[Saved data entries]

>>>

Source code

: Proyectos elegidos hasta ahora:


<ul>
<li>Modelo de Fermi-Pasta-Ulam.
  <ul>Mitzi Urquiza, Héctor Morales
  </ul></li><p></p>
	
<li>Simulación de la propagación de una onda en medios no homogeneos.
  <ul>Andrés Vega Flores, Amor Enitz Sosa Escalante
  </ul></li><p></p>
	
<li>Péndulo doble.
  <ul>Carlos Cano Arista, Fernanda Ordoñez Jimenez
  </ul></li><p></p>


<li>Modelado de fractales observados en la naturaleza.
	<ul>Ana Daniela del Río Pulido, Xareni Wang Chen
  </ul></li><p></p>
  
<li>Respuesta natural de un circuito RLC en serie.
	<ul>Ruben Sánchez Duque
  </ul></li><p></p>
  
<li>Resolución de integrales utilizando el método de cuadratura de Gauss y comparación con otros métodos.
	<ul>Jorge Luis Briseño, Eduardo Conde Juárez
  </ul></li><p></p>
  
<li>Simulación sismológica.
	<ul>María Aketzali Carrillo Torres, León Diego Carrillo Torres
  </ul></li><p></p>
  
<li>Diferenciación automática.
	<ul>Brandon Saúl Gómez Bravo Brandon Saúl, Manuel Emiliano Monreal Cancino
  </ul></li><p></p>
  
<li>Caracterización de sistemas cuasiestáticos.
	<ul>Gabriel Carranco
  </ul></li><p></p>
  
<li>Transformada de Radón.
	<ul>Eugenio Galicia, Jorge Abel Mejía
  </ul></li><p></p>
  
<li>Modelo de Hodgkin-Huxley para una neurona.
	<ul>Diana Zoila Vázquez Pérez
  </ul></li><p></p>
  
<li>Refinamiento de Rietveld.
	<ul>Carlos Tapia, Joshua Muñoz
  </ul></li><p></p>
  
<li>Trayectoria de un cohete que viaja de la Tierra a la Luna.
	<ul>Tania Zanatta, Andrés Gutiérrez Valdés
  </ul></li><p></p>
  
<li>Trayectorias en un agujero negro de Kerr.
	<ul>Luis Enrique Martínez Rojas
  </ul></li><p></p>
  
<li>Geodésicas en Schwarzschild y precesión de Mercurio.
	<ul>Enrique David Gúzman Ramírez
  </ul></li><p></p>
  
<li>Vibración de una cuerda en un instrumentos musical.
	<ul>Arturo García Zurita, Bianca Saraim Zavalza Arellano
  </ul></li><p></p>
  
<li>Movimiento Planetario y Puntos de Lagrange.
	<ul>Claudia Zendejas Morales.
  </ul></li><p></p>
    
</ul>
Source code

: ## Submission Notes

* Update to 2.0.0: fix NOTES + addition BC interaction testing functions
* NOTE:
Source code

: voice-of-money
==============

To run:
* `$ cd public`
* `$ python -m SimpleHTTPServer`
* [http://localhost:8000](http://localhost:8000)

<<<

**WHAT TO DO:**
Once the records are read, print each of them exactly as written.

**WRITTEN RESPONSE:**
Source code

: Proyectos elegidos hasta ahora:


<ul>
<li>Modelo de Fermi-Pasta-Ulam.
  <ul>Mitzi Urquiza, Héctor Morales
  </ul></li><p></p>
	
<li>Simulación de la propagación de una onda en medios no homogeneos.
  <ul>Andrés Vega Flores, Amor Enitz Sosa Escalante
  </ul></li><p></p>
	
<li>Péndulo doble.
  <ul>Carlos Cano Arista, Fernanda Ordoñez Jimenez
  </ul></li><p></p>


<li>Modelado de fractales observados en la naturaleza.
	<ul>Ana Daniela del Río Pulido, Xareni Wang Chen
  </ul></li><p></p>
  
<li>Respuesta natural de un circuito RLC en serie.
	<ul>Ruben Sánchez Duque
  </ul></li><p></p>
  
<li>Resolución de integrales utilizando el método de cuadratura de Gauss y comparación con otros métodos.
	<ul>Jorge Luis Briseño, Eduardo Conde Juárez
  </ul></li><p></p>
  
<li>Simulación sismológica.
	<ul>María Aketzali Carrillo Torres, León Diego Carrillo Torres
  </ul></li><p></p>
  
<li>Diferenciación automática.
	<ul>Brandon Saúl Gómez Bravo Brandon Saúl, Manuel Emiliano Monreal Cancino
  </ul></li><p></p>
  
<li>Caracterización de sistemas cuasiestáticos.
	<ul>Gabriel Carranco
  </ul></li><p></p>
  
<li>Transformada de Radón.
	<ul>Eugenio Galicia, Jorge Abel Mejía
  </ul></li><p></p>
  
<li>Modelo de Hodgkin-Huxley para una neurona.
	<ul>Diana Zoila Vázquez Pérez
  </ul></li><p></p>
  
<li>Refinamiento de Rietveld.
	<ul>Carlos Tapia, Joshua Muñoz
  </ul></li><p></p>
  
<li>Trayectoria de un cohete que viaja de la Tierra a la Luna.
	<ul>Tania Zanatta, Andrés Gutiérrez Valdés
  </ul></li><p></p>
  
<li>Trayectorias en un agujero negro de Kerr.
	<ul>Luis Enrique Martínez Rojas
  </ul></li><p></p>
  
<li>Geodésicas en Schwarzschild y precesión de Mercurio.
	<ul>Enrique David Gúzman Ramírez
  </ul></li><p></p>
  
<li>Vibración de una cuerda en un instrumentos musical.
	<ul>Arturo García Zurita, Bianca Saraim Zavalza Arellano
  </ul></li><p></p>
  
<li>Movimiento Planetario y Puntos de Lagrange.
	<ul>Claudia Zendejas Morales.
  </ul></li><p></p>
    
</ul>
Source code

: ## Submission Notes

* Update to 2.0.0: fix NOTES + addition BC interaction testing functions
* NOTE:
Source code

: voice-of-money
==============

To run:
* `$ cd public`
* `$ python -m SimpleHTTPServer`
* [http://localhost:8000](http://localhost:8000)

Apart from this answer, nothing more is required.